Below, you’ll find all of the responses I received. Instead of giving attribution, I thought it would be more impactful if they were anonymous. Knowing Brad, he’ll have fun trying to connect the dots.

 

As an investor, I’ve learned from Brad that just as you can’t time the public markets, you can’t time the private markets either. I learned from him to invest the same amount of capital year in, year out, in roughly the same number of investments. Ignore the macros. Sometimes you’ll pay too much, sometimes you’ll get a deal and sometimes your investments will be priced fairly. If you do this over a couple of decades, it will all smooth out.

Don’t optimize on price. It never, ever pays off if you’re playing the long game.

Do or do not.
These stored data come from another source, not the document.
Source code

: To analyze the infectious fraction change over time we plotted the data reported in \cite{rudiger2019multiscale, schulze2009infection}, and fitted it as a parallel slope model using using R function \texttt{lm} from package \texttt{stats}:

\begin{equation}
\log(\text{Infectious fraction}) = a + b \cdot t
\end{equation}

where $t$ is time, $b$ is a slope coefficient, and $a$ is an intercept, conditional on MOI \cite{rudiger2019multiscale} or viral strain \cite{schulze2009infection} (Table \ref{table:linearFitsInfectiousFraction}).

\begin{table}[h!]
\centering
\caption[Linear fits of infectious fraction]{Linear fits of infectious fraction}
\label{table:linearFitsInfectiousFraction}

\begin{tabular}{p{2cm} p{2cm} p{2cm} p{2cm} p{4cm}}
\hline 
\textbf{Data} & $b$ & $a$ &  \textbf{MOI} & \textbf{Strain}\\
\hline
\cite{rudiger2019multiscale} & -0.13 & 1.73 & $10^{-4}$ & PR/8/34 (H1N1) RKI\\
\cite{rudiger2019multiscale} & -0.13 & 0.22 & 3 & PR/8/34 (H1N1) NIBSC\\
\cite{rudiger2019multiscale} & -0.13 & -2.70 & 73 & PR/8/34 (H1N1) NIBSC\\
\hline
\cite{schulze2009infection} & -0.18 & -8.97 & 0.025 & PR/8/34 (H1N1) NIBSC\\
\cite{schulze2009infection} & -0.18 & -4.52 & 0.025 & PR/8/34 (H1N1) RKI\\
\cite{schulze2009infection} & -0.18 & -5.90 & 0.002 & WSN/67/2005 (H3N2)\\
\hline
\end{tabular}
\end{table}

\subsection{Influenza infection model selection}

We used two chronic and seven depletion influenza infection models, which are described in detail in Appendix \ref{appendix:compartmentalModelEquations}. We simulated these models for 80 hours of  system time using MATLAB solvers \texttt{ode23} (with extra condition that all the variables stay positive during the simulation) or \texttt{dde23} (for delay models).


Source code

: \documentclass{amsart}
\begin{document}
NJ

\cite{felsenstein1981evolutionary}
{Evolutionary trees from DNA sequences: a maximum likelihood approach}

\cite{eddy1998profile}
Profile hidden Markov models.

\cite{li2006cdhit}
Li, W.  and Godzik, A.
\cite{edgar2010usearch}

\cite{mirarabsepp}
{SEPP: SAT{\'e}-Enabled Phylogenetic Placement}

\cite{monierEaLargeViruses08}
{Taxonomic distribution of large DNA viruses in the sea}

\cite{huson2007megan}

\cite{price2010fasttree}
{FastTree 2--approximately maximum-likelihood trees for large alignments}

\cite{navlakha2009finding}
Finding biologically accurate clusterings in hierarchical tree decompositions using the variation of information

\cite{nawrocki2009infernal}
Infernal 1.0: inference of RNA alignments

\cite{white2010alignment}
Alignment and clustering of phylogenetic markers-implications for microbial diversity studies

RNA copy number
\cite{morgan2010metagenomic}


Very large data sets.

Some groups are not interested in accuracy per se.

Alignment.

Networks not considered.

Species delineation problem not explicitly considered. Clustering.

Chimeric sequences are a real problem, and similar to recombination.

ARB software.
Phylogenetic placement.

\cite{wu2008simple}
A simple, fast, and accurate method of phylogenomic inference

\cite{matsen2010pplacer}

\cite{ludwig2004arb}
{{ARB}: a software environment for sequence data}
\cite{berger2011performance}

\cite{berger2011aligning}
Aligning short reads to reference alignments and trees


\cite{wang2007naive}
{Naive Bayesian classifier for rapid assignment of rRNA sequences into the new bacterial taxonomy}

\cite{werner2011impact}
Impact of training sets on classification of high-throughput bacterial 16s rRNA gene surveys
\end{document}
There is no try.

I was talking with Brad about angel investing and he shared with me the importance of a portfolio approach and how anyone angel investing should plan for a minimum of 10 investments. “Take the money you have allocated to this asset class and divide by a number 10 or larger.  If you are not going to make at least 10 investments you should make zero.” I took it to heart, made 28 angel investments and have given that same advice dozens of times.

The long game is the only game worth playing

“Give First” — obvious? Yes, but you asked.  This is not something that he has ever said directly to me, but rather it has been my personal true north as it relates to giving first being one of life’s greatest journeys. Brad’s generosity of giving first is fundamental to his personal and professional ethos.  He gives first of himself as a friend, as a mentor, and with his wisdom. He gives first one the most special level philanthropically, not just in dollars, but with time and most tremendous impact.   Brad also gives first by “going first”— in one example, his openness of his own challenges makes him such a special friend in his empathy and understanding. Giving first has become a personal mantra — and it’s through Brad that I’ve fully understood that it’s not a business lesson nor a personal lesson, but a way of being that has created such a fulfilling life. This lesson has had the greatest impact on me in literally every aspect of my life.

Don’t ask me what I’d do. Do what you’d do.

To respond to everyone, no matter who it is or how big or small the ask is because you never know when you may encounter that person again. After 15+ years of working for Brad’s companies, I still don’t know how he does it!

The best advice and insights I’ve received from him came through his use of the Socratic method in our discussions. Two questions he asked me a long time ago still inform my journey in life: “Is this what you want to be doing 5 to 10 years from now?” and “Are you having fun?”

The best advice I have gotten is from simply watching him and I’m lucky to have had so much time with him.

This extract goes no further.